Of the material below, the lines to be retyped are those from the line containing "- Users can search" through the line containing "## User stories", inclusive; reproduce them exactly.

-.-.-

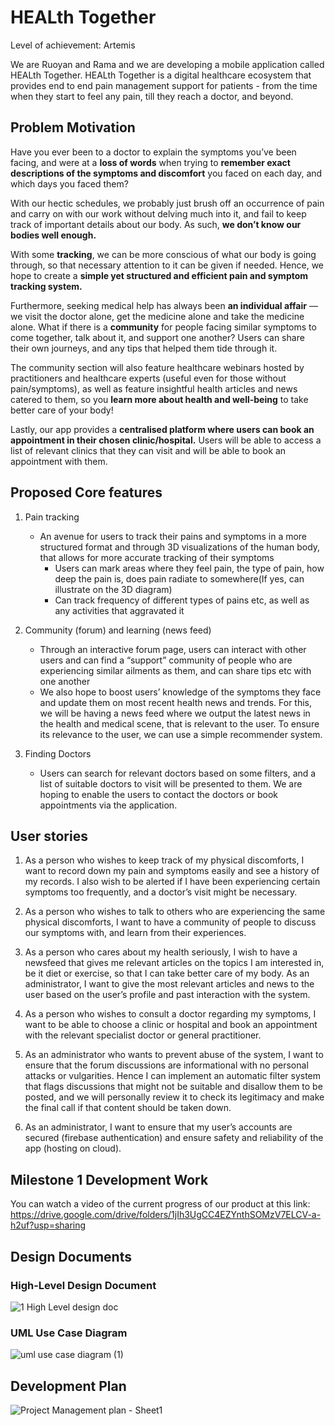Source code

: # HEALth Together

Level of achievement: Artemis

We are Ruoyan and Rama and we are developing a mobile application called HEALth Together. HEALth Together is a digital healthcare ecosystem that provides end to end pain management support for patients - from the time when they start to feel any pain,  till they reach a doctor, and beyond.

## Problem Motivation 
Have you ever been to a doctor to explain the symptoms you’ve been facing, and were at a **loss of words** when trying to **remember exact descriptions of the symptoms and discomfort** you faced on each day, and which days you faced them?

With our hectic schedules, we probably just brush off an occurrence of pain and carry on with our work without delving much into it, and fail to keep track of important details about our body. As such, **we don’t know our bodies well enough.** 

With some **tracking**, we can be more conscious of what our body is going through, so that necessary attention to it can be given if needed. Hence, we hope to create a **simple yet structured and efficient pain and symptom tracking system.** 

Furthermore, seeking medical help has always been **an individual affair** — we visit the doctor alone, get the medicine alone and take the medicine alone. What if there is a **community** for people facing similar symptoms to come together, talk about it, and support one another?  Users can share their own journeys, and any tips that helped them tide through it. 

The community section will also feature healthcare webinars hosted by practitioners and healthcare experts (useful even for those without pain/symptoms), as well as feature insightful health articles and news catered to them, so you  **learn more about health and well-being** to take better care of your body!

Lastly, our app provides a **centralised platform where users can book an appointment in their chosen clinic/hospital.** Users  will be able to access a list of relevant clinics that they can visit and will be able to book an appointment with them.

## Proposed Core features 
1. Pain tracking 
   - An avenue for users to track their pains and symptoms in a more structured format and through 3D visualizations of the human body, that allows for more accurate tracking of their symptoms
     - Users can mark areas where they feel pain, the type of pain, how deep the pain is, does pain radiate to somewhere(If yes, can illustrate on the 3D diagram)
     - Can track frequency of different types of pains etc, as well as any activities that aggravated it

2. Community (forum) and learning (news feed) 
   - Through an interactive forum page, users can interact with other users and can find a “support” community of people who are experiencing similar ailments as them, and can share tips etc with one another
   - We also hope to boost users’ knowledge of the symptoms they face and update them on most recent health news and trends. For this, we will be having a news feed where we output the latest news in the health and medical scene, that is relevant to the user. To ensure its relevance to the user, we can use a simple recommender system. 

3. Finding Doctors
   - Users can search for relevant doctors based on some filters, and a list of suitable doctors to visit will be presented to them. We are hoping to enable the users to contact the doctors or book appointments via the application. 

## User stories 

1. As a person who wishes to keep track of my physical discomforts, I want to record down my pain and symptoms easily and see a history of my records. I also wish to be alerted if I have been experiencing certain symptoms too frequently, and a doctor’s visit might be necessary. 

2. As a person who wishes to talk to others who are experiencing the same physical discomforts, I want to have a community of people to discuss our symptoms with, and learn from their experiences. 

3. As a person who cares about my health seriously, I wish to have a newsfeed that gives me relevant articles on the topics I am interested in, be it diet or exercise, so that I can take better care of my body. As an administrator, I want to give the most relevant articles and news to the user based on the user’s profile and past interaction with the system. 

4. As a person who wishes to consult a doctor regarding my symptoms, I want to be able to choose a clinic or hospital and book an appointment with the relevant specialist doctor or general practitioner. 

5.  As an administrator who wants to prevent abuse of the system, I want to ensure that the forum discussions are informational with no personal attacks or vulgarities. Hence I can implement an automatic filter system that flags discussions that might not be suitable and disallow them to be posted, and we will personally review it to check its legitimacy and make the final call if that content should be taken down. 

6. As an administrator, I want to ensure that my user’s accounts are secured (firebase authentication) and ensure safety and reliability of the app (hosting on cloud). 

## Milestone 1 Development Work

You can watch a video of the current progress of our product at this link: 
https://drive.google.com/drive/folders/1jIh3UgCC4EZYnthSOMzV7ELCV-a-h2uf?usp=sharing


## Design Documents 
### High-Level Design Document
![1  High Level design doc](https://user-images.githubusercontent.com/68816578/120074219-65e16b80-c0ce-11eb-86fe-171448dccdf6.png)

### UML Use Case Diagram
![uml use case diagram (1)](https://user-images.githubusercontent.com/68816578/120074240-83163a00-c0ce-11eb-8087-22d382358623.png)

## Development Plan 
![Project Management plan - Sheet1](https://user-images.githubusercontent.com/68816578/120074314-cd97b680-c0ce-11eb-8b4f-5fedf68d17fd.png)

-.-.-

__OUTPUT OF THE TASK__.
   - Users can search for relevant doctors based on some filters, and a list of suitable doctors to visit will be presented to them. We are hoping to enable the users to contact the doctors or book appointments via the application. 

## User stories 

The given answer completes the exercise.